__Problem__. What is the number of lines in the data that contain "loop"? Respond with nothing else.

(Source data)
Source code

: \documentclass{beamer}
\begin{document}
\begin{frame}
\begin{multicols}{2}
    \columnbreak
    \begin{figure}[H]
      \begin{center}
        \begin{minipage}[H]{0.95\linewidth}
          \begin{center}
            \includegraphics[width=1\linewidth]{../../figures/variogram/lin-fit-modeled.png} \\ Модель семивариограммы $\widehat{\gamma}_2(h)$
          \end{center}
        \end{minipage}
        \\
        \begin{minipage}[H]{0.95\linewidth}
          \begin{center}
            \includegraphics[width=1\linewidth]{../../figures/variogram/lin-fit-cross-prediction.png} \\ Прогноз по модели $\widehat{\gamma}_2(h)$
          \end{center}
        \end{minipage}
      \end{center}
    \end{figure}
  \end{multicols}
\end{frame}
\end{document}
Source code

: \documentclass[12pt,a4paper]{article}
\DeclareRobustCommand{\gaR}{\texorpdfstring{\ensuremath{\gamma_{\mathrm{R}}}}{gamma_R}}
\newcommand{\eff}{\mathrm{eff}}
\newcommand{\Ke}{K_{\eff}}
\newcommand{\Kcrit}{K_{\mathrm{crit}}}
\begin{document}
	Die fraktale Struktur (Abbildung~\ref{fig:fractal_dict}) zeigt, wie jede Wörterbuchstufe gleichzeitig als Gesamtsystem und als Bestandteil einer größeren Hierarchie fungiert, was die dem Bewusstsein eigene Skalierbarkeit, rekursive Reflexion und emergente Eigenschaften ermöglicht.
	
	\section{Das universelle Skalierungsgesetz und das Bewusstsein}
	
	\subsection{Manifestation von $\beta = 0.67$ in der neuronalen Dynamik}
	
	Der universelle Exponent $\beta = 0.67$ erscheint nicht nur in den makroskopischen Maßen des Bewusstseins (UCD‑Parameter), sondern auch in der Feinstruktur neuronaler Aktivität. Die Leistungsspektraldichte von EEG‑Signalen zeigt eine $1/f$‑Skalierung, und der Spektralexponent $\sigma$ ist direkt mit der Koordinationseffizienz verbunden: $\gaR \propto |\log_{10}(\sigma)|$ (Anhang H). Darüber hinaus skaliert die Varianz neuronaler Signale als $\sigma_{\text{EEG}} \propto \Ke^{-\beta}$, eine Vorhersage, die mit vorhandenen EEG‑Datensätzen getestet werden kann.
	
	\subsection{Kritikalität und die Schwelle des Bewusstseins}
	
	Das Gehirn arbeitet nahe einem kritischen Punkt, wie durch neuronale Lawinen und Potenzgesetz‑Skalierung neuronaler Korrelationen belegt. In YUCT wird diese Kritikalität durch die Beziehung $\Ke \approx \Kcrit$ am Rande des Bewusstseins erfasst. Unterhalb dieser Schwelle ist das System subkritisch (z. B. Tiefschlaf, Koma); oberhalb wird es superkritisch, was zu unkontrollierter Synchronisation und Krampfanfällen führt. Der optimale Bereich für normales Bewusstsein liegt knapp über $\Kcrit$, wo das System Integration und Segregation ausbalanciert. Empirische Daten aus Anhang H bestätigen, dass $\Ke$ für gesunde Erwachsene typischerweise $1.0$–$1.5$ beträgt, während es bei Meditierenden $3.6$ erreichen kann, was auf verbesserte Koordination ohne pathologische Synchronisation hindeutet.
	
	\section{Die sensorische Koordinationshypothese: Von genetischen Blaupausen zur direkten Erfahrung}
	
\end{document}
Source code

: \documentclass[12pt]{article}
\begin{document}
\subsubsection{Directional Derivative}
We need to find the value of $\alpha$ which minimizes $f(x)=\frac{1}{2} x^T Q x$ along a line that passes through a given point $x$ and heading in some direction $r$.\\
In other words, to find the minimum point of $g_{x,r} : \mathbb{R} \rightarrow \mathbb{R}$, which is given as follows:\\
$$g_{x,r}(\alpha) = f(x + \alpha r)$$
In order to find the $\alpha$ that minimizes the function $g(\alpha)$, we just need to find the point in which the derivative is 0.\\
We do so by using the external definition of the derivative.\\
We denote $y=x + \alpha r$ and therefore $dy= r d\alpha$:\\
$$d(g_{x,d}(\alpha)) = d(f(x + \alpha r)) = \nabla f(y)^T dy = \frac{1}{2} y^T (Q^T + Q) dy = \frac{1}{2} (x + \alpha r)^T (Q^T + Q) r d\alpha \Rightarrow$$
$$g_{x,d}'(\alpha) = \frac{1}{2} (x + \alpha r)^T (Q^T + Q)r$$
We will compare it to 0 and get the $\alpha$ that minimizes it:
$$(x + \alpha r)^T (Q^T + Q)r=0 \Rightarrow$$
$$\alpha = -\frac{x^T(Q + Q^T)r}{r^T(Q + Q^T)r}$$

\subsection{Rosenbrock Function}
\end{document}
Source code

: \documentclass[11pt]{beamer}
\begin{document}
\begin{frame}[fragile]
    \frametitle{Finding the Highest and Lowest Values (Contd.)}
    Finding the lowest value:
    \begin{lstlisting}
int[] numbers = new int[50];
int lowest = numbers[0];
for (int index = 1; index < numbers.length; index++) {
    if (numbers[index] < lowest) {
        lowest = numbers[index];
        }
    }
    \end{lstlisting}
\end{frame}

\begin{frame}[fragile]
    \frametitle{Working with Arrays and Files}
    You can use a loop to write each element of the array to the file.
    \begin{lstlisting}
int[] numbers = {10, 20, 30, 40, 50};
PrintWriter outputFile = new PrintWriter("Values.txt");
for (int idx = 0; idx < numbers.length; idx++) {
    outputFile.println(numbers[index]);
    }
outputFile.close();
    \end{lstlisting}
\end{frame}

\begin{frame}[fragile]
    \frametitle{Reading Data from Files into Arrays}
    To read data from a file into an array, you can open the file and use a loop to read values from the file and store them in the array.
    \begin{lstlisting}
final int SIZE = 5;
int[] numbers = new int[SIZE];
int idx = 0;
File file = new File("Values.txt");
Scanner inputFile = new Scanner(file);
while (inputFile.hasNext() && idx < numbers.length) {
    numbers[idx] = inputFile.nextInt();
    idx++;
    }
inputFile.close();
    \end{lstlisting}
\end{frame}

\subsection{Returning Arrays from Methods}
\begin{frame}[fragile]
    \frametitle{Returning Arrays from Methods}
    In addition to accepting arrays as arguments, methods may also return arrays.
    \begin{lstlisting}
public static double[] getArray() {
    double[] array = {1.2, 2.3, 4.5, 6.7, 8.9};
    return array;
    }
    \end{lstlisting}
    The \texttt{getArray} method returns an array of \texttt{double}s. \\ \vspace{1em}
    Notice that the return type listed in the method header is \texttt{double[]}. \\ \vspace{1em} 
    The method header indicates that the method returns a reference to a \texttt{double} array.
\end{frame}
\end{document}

__Output of the exercise__. 2